Ethiopian Athletics Federation
- Sport: Athletics
- Abbreviation: EAF
- Founded: 4 June 1961
- Affiliation: World Athletics
- Location: Addis Ababa, Ethiopia
- President: Sileshi Sihine
- Vice president: Gezahegne Abera
- Secretary: Bililign Mekoya Workneh

Official website
- eaf.org.et
- Ethiopia

= Ethiopian Athletics Federation =

National governing body of athletics in Ethiopia

Ethiopian Athletic Federation (EAF) is an WA recognized member officially representing Ethiopia as the national governing body for the sport of Athletics.

==History==
The history of the sport may be traced back to military and school organizations in 1897. The organization was formed on 4 June 1961. The ability of East African athletes was announced to the world in the 1960 Olympics as barefooted Abebe Bikila took the gold medal in the Marathon. Bikila repeated in 1964 and the floodgates were opened. Ethiopia has captured 45 Olympic medals, all of them in long distance running through 2012, despite participating in three Olympic boycotts. The organization is also responsible for selecting representatives to other world championship events.

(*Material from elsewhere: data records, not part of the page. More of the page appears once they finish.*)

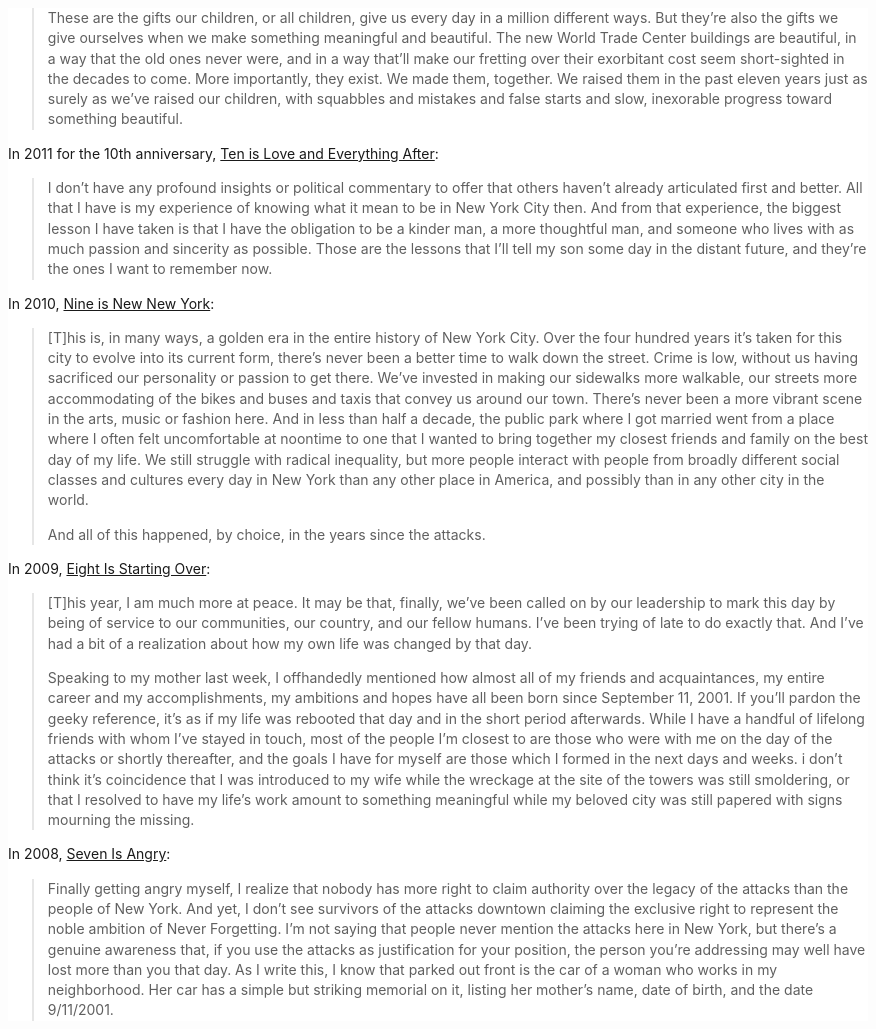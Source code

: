 > These are the gifts our children, or all children, give us every day in a million different ways. But they’re also the gifts we give ourselves when we make something meaningful and beautiful. The new World Trade Center buildings are beautiful, in a way that the old ones never were, and in a way that’ll make our fretting over their exorbitant cost seem short-sighted in the decades to come. More importantly, they exist. We made them, together. We raised them in the past eleven years just as surely as we’ve raised our children, with squabbles and mistakes and false starts and slow, inexorable progress toward something beautiful.

In 2011 for the 10th anniversary, [Ten is Love and Everything After](/2011/09/11/ten_is_love_and_everything_after/):

> I don’t have any profound insights or political commentary to offer that others haven’t already articulated first and better. All that I have is my experience of knowing what it mean to be in New York City then. And from that experience, the biggest lesson I have taken is that I have the obligation to be a kinder man, a more thoughtful man, and someone who lives with as much passion and sincerity as possible. Those are the lessons that I’ll tell my son some day in the distant future, and they’re the ones I want to remember now.

In 2010, [Nine is New New York](/2010/09/11/nine_is_new_new_york/):

> [T]his is, in many ways, a golden era in the entire history of New York City.
> Over the four hundred years it’s taken for this city to evolve into its current form, there’s never been a better time to walk down the street. Crime is low, without us having sacrificed our personality or passion to get there. We’ve invested in making our sidewalks more walkable, our streets more accommodating of the bikes and buses and taxis that convey us around our town. There’s never been a more vibrant scene in the arts, music or fashion here. And in less than half a decade, the public park where I got married went from a place where I often felt uncomfortable at noontime to one that I wanted to bring together my closest friends and family on the best day of my life. We still struggle with radical inequality, but more people interact with people from broadly different social classes and cultures every day in New York than any other place in America, and possibly than in any other city in the world.
> 
> And all of this happened, by choice, in the years since the attacks.

In 2009, [Eight Is Starting Over](/2009/09/11/eight_is_starting_over/):

> [T]his year, I am much more at peace. It may be that, finally, we’ve been called on by our leadership to mark this day by being of service to our communities, our country, and our fellow humans. I’ve been trying of late to do exactly that. And I’ve had a bit of a realization about how my own life was changed by that day.
> 
> Speaking to my mother last week, I offhandedly mentioned how almost all of my friends and acquaintances, my entire career and my accomplishments, my ambitions and hopes have all been born since September 11, 2001. If you’ll pardon the geeky reference, it’s as if my life was rebooted that day and in the short period afterwards. While I have a handful of lifelong friends with whom I’ve stayed in touch, most of the people I’m closest to are those who were with me on the day of the attacks or shortly thereafter, and the goals I have for myself are those which I formed in the next days and weeks. i don’t think it’s coincidence that I was introduced to my wife while the wreckage at the site of the towers was still smoldering, or that I resolved to have my life’s work amount to something meaningful while my beloved city was still papered with signs mourning the missing.

In 2008, [Seven Is Angry](/2008/09/11/seven_is_angry/):

> Finally getting angry myself, I realize that nobody has more right to claim authority over the legacy of the attacks than the people of New York. And yet, I don’t see survivors of the attacks downtown claiming the exclusive right to represent the noble ambition of Never Forgetting. I’m not saying that people never mention the attacks here in New York, but there’s a genuine awareness that, if you use the attacks as justification for your position, the person you’re addressing may well have lost more than you that day. As I write this, I know that parked out front is the car of a woman who works in my neighborhood. Her car has a simple but striking memorial on it, listing her mother’s name, date of birth, and the date 9/11/2001.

In November 2016, former Olympic gold medalist and Ethiopian long distance running great Haile Gebrselassie was elected president of the Ethiopian Athletics Federation. On 14 November 2018, double Olympic champion Derartu Tulu succeeded Haile Gebrselassie as president of EAF. On 22 December 2024, following an abysmal performance at the 2024 Paris Olympics under Derartu Tulu's leadership, two-time Olympic silver medalist Sileshi Sihine was elected president of the Ethiopian Athletics Federation, replacing Tulu.

==Kit suppliers==
Ethiopia's kits are currently supplied by Adidas.